Ik wens dat deze tafel schoon *was*. 
/tegenwoordig, niet in het verleden, maar de tavel is op dit moment vuil/

of: Ik wens dat dat kasteel *kond* praten!


----------



## Suehil

'I'll clean the table so that we could eat on it' is not correct in English, either, it should be either 'I'll clean it so that we can..' or 'I cleaned it so that we could...'


----------



## Andrey05

Suehil said:


> 'I'll clean the table so that we could eat on it' is not correct in English, either, it should be either 'I'll clean it so that we can..' or 'I cleaned it so that we could...'


 
Hmm..
But you do say:
"I wish the castle *could* speak"
"I wish we *could* eat on this table"
"Would you pls clean the table so that we *could* eat here"
"If the waiter cleans that table, we *could* as well eat over there"
/suggestion, idea/ or is it not used this way?
"Why don't we eat here? We could, but only if he cleans the table"


----------



## Suehil

Andrey05 said:


> Hmm..
> But you do say:
> "I wish the castle *could* speak"
> "I wish we *could* eat on this table"
> "Would you pls clean the table so that we *could* eat here"
> "If the waiter cleans that table, we *could* as well eat over there"
> /suggestion, idea/ or is it not used this way?
> "Why don't we eat here? We could, but only if he cleans the table"


 
The difference is 'so that we can' is not conditional, all the others are.


----------



## moldo

Andrey05 said:


> ---de constructie van irrealis is in het Nederlands dus een beetje anders dan die in het Engels.
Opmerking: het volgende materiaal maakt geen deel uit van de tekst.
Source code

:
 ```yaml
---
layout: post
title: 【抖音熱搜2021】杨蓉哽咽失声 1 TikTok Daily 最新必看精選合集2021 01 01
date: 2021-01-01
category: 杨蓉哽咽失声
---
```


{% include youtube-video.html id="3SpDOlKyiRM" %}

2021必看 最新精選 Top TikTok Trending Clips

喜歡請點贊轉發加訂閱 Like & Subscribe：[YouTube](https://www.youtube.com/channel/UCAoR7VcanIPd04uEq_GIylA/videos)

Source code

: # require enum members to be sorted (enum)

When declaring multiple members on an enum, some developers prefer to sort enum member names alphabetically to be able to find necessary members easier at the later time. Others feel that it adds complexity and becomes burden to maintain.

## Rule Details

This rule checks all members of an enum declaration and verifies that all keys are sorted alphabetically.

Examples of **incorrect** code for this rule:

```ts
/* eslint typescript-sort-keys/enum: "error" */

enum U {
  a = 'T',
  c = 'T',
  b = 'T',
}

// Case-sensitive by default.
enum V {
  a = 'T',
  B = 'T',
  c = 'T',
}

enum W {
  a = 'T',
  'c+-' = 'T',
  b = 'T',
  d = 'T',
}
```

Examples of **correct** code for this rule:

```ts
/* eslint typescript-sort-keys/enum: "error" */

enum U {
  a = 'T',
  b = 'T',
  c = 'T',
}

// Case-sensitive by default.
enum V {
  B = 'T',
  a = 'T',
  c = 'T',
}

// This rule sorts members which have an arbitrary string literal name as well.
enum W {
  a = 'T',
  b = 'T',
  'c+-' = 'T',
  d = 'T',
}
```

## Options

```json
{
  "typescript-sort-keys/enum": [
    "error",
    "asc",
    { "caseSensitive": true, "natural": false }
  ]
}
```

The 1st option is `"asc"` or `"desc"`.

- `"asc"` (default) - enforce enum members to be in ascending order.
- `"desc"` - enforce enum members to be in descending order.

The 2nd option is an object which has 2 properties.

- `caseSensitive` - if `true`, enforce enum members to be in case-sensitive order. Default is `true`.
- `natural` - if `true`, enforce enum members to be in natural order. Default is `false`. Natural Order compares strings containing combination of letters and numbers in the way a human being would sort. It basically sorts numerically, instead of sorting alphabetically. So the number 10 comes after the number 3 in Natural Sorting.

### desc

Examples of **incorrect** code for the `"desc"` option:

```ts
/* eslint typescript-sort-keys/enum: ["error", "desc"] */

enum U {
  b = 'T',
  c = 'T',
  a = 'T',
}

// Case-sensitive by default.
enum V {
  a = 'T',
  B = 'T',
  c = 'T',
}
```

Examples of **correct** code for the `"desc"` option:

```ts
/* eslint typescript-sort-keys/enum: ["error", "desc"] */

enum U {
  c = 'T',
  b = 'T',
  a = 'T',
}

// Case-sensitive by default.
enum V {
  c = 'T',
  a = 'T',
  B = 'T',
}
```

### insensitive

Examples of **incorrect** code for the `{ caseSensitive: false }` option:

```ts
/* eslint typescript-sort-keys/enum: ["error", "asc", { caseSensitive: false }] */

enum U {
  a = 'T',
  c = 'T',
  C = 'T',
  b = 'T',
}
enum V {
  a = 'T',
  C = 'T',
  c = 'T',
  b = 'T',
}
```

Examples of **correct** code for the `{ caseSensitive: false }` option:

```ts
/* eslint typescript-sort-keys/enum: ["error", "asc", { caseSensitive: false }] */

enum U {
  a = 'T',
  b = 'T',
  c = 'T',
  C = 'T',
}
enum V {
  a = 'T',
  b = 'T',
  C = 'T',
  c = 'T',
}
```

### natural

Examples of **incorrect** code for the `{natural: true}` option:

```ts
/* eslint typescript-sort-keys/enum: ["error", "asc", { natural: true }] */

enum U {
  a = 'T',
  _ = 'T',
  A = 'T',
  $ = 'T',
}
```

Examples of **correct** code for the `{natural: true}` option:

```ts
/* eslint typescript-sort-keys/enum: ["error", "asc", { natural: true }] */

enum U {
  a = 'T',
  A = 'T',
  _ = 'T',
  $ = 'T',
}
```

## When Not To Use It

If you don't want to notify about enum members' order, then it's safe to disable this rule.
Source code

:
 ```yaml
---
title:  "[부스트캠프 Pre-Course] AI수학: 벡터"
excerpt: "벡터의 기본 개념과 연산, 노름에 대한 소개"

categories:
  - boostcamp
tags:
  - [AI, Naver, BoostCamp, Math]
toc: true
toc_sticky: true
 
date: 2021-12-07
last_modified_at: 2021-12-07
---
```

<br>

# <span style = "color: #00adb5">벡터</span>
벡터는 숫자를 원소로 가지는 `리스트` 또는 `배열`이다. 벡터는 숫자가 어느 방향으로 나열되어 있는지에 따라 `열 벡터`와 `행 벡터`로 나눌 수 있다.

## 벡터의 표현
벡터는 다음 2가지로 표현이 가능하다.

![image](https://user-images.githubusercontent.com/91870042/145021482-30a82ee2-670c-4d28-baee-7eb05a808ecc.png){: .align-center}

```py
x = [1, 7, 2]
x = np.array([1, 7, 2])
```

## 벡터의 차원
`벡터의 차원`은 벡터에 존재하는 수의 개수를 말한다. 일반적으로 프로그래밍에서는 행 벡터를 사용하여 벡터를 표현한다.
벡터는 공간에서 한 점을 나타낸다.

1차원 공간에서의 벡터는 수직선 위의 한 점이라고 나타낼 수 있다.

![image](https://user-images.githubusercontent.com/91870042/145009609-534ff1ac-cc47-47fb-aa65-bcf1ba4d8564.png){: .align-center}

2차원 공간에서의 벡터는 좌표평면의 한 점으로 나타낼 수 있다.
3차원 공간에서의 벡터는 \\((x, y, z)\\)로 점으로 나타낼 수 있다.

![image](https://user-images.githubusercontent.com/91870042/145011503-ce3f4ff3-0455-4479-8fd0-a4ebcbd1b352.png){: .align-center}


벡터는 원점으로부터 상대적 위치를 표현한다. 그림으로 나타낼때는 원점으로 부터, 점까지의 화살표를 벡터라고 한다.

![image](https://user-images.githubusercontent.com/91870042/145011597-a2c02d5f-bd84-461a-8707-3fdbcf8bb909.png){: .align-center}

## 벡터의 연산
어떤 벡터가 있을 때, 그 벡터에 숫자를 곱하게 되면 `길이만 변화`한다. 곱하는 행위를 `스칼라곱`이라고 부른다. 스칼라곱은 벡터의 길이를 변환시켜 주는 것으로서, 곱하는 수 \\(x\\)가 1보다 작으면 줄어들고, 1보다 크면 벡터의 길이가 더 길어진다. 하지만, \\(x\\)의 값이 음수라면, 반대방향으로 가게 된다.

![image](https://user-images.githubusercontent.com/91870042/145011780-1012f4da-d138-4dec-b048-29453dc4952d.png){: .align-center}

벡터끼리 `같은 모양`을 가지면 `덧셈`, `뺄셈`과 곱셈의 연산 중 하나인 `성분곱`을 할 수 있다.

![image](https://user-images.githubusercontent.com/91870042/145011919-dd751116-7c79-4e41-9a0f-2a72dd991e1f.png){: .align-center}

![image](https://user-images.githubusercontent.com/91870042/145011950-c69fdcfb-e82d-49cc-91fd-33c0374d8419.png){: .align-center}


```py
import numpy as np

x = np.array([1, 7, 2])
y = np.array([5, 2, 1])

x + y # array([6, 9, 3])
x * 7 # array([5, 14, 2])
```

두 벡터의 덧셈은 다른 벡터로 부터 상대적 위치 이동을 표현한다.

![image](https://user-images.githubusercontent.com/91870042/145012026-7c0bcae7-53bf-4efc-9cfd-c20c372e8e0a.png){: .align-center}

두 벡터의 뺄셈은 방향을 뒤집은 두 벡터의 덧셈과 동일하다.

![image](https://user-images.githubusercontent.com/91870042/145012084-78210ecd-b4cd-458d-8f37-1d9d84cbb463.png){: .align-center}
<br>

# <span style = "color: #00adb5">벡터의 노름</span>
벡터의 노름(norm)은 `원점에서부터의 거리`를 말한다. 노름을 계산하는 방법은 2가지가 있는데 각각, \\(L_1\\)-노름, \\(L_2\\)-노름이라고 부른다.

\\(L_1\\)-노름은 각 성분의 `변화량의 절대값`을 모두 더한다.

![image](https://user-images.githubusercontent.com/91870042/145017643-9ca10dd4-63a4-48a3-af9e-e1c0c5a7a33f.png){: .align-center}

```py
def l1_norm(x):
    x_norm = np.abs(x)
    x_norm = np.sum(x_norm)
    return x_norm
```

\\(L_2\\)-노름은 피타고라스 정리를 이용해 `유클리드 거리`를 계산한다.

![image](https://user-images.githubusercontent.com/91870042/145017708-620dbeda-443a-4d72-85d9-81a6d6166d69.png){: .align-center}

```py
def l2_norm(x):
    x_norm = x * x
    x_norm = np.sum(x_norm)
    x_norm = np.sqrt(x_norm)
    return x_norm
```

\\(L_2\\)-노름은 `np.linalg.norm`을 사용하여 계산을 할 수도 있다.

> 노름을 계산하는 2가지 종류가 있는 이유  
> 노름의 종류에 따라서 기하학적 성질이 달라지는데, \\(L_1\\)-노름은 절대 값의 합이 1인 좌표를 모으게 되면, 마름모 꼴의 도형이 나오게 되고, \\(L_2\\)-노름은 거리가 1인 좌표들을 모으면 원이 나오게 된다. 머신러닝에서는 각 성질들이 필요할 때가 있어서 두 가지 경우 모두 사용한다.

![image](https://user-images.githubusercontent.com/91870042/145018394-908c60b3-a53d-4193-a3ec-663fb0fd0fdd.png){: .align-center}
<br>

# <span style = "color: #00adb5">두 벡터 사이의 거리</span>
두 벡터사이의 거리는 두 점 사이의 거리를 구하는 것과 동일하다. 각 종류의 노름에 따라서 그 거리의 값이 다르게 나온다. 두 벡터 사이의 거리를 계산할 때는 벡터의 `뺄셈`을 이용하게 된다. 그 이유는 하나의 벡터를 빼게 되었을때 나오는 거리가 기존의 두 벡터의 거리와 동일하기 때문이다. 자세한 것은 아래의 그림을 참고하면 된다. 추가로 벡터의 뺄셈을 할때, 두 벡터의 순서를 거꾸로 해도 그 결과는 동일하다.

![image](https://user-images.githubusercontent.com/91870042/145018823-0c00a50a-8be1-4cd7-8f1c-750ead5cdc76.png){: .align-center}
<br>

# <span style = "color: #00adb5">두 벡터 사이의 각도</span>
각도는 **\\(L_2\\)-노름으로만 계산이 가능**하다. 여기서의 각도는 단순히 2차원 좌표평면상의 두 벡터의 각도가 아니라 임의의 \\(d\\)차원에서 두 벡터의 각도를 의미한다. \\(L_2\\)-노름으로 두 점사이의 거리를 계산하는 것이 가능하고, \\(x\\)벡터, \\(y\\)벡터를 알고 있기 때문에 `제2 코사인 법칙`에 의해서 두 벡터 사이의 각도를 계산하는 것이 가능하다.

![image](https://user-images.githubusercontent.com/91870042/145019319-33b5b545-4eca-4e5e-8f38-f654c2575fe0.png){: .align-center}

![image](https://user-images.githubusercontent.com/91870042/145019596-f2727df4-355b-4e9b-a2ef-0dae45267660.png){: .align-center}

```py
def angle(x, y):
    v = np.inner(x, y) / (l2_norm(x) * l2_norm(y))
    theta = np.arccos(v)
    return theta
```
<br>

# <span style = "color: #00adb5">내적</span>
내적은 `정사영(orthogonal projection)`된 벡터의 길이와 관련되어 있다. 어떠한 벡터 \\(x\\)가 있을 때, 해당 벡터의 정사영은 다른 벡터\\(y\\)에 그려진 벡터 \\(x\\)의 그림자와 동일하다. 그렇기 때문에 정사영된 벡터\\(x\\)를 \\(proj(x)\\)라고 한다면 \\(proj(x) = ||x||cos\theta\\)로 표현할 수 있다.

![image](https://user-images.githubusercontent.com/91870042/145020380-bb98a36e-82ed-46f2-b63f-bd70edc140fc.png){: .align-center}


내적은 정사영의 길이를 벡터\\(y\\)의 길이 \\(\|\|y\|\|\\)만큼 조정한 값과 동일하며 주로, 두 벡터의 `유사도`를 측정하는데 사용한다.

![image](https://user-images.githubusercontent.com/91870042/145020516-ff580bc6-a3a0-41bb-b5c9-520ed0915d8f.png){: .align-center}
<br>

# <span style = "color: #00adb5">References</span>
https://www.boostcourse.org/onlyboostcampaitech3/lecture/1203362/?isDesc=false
Wordt bijvoorbeeld de zin


 
Andrey,

can = kunnen
could = zou kunnen

Verder is het Engels wat strenger in het gebruik van tijden, zoals Suehil heeft opgemerkt. Als de tweede bijzin in verleden tijd is, dan moet ook de eerste bijzin in de verleden tijd.

In het Nederlands hoeft dat niet.

If the table was clean, we could eat.
Als de tafel schoon is, dan zouden we kunnen eten.

Groet, Moldo


----------



## Lopes

Joannes said:


> (4a) Als de tafel schoon was, zouden we daarop gegeten hebben.
> (4b) Als de tafel schoon was, hadden we daarop gegeten.
> (=> aan tafel eten was het plan)



Ik heb hier lang over nagedacht, maar zou je daar niet 'als de tafel schoon was geweest, zouden we daarop gegeten hebben' van moeten maken?


----------



## Joannes

moldo said:


> Verder is het Engels wat strenger in het gebruik van tijden, zoals Suehil heeft opgemerkt. Als de tweede bijzin in verleden tijd is, dan moet ook de eerste bijzin in de verleden tijd.
> 
> In het Nederlands hoeft dat niet.
> 
> If the table was clean, we could eat.
> Als de tafel schoon is, dan zouden we kunnen eten.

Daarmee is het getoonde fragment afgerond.